Anyway, after this nice diversion (and our next 20 minute conversation piece), we continued hiking. Soon we were back on the gravel road leading towards downtown Leadville! While running was impossible, we were walking at a 4+ mph pace which was still respectable. Despite this pace, we turned around to see headlamps rapidly gaining on us and as much as I wanted to fight them off, I could not. Grant and I just shut our lamps off in hopes of deceiving our pursuers, and walked under the bright moonlight until they finally blew past around mile 97.
At this point I just wanted to hang on and finish without being passed anymore. I'd become comfortable with the idea of a 20:15 time and lost all motivation to even power-hike. By the time we caught our first glimpse of the lights in town (approx. 1 1/2 miles from the finish) I looked at my watch to see that it was still almost quarter 'til midnight, which meant a sub-10 minute pace would still let me break 20! UNFORTUNATELY, sub-10's are much easier said than done after 98+ miles. After a 100 yard attempt to run up the hill we were on, I again decided it was impossible to run. We resumed walking and it wasn't until we were on the pavement with just under 1 mile to go that I again looked down at my watch and saw the time: 11:52pm. I no longer cared how much it hurt. I was either going to finish in under 20 hours or DIE trying (literally). I handed both water bottles to Grant to lighten my load and began running the final climb of the night.

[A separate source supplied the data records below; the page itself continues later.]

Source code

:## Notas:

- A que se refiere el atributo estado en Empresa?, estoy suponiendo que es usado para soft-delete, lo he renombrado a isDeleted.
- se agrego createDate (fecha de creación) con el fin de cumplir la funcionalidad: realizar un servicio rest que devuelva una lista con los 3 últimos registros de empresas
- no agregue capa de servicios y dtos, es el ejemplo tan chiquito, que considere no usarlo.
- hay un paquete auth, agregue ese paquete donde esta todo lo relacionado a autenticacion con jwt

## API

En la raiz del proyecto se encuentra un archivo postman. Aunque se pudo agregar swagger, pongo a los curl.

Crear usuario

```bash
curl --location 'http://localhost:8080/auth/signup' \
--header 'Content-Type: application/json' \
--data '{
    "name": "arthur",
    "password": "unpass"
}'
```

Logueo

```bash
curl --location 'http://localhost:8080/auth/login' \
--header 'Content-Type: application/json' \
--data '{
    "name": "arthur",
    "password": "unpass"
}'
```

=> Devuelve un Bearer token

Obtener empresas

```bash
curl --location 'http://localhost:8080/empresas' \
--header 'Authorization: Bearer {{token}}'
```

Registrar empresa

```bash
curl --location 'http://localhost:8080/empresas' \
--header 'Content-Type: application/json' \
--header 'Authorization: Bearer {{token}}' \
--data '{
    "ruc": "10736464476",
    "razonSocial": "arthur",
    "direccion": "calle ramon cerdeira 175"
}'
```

My heartrate readlined almost immediately and I truly know of nothing to compare the pain to, but I ran with every fiber of energy I had thinking it still might be too little, too late. Cresting the hill I could see the downtown stoplight in the distance. When the pain reached a new high, I just pushed harder. Not knowing if my watch was even accurate, the thought came into my head that maybe 20 hours had already passed and this was all for naught! Regardless, I pushed until the point of near collapse, crossed the finish to the cheers of my crew, and fell to the concrete...

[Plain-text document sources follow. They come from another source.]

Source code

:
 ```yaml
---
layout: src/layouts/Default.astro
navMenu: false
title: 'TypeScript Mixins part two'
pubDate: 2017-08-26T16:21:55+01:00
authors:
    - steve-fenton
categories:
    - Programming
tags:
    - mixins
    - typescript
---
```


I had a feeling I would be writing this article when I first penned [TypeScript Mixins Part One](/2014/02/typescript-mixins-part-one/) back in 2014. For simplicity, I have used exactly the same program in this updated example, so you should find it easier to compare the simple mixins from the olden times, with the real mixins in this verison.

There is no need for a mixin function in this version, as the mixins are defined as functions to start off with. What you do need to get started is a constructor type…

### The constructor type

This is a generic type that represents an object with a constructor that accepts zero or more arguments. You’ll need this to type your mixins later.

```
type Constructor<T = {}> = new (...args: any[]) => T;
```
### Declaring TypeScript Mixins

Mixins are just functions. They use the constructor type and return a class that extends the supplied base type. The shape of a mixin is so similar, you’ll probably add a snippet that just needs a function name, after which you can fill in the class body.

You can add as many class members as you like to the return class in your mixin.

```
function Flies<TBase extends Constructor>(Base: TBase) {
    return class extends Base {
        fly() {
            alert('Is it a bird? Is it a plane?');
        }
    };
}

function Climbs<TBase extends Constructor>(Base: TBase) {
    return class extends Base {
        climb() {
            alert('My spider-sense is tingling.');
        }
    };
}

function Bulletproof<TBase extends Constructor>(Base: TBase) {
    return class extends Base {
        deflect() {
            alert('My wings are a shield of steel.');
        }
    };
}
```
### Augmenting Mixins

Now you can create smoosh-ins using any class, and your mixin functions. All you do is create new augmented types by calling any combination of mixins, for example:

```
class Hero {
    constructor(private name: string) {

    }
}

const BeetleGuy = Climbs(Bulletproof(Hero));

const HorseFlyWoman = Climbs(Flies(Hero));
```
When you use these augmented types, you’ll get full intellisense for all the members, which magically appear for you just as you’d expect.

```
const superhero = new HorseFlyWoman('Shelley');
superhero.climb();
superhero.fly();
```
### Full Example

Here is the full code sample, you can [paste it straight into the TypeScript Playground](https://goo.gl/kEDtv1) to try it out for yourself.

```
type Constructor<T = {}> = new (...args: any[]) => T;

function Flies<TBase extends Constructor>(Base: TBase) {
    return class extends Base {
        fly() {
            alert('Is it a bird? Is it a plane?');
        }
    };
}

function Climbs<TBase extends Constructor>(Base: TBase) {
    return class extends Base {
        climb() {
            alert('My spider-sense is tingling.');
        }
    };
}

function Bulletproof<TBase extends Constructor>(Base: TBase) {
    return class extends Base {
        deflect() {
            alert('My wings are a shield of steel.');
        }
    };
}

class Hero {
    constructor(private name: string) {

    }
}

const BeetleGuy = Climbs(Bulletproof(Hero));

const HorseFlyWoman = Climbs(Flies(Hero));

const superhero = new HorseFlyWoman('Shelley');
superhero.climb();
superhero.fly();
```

...somehow, I'd just run a 6:50 mile.
2010 Leadville 100: 19:57.52
2009 Leadville 100: 23:21.27
Now I'm sitting here a week later, still trying to absorb it... and cannot.
That night, back at our campsite, I was unable to sleep because of violent coughing and vomitting, combined with the adrenalin high I was still experiencing. Not having eaten enough food or salt over the last few miles of the race had pushed me to borderline hyponatremia, but I was able to ingest enough salt tabs while laying in the tent to fight off any serious reprocussions.

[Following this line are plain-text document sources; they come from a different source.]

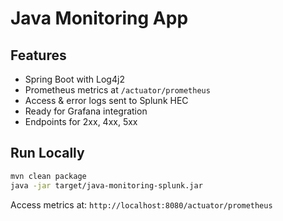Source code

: # Java Monitoring App

## Features
- Spring Boot with Log4j2
- Prometheus metrics at `/actuator/prometheus`
- Access & error logs sent to Splunk HEC
- Ready for Grafana integration
- Endpoints for 2xx, 4xx, 5xx

## Run Locally
```bash
mvn clean package
java -jar target/java-monitoring-splunk.jar
```

Access metrics at: `http://localhost:8080/actuator/prometheus`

Never had I imagined such a strong finish. Despite still not being able to walk without limping, due to the foot injury I incurred during the race, I'm already strategizing and brainstorming as to how I can go sub-19 next year. I've known for a while a screw is loose in my head, and now you do too.
Why I think another major time improvement is feasible:
I've averaged just under 50 miles per week in training in 2010 thus far, which is easily less than half the mileage elite ultra-runners are logging. In 2011 I will make a concerted effort to average at least 75 miles a week as part of my base training, in hopes of shaving one more huge chunk of time at Leadville!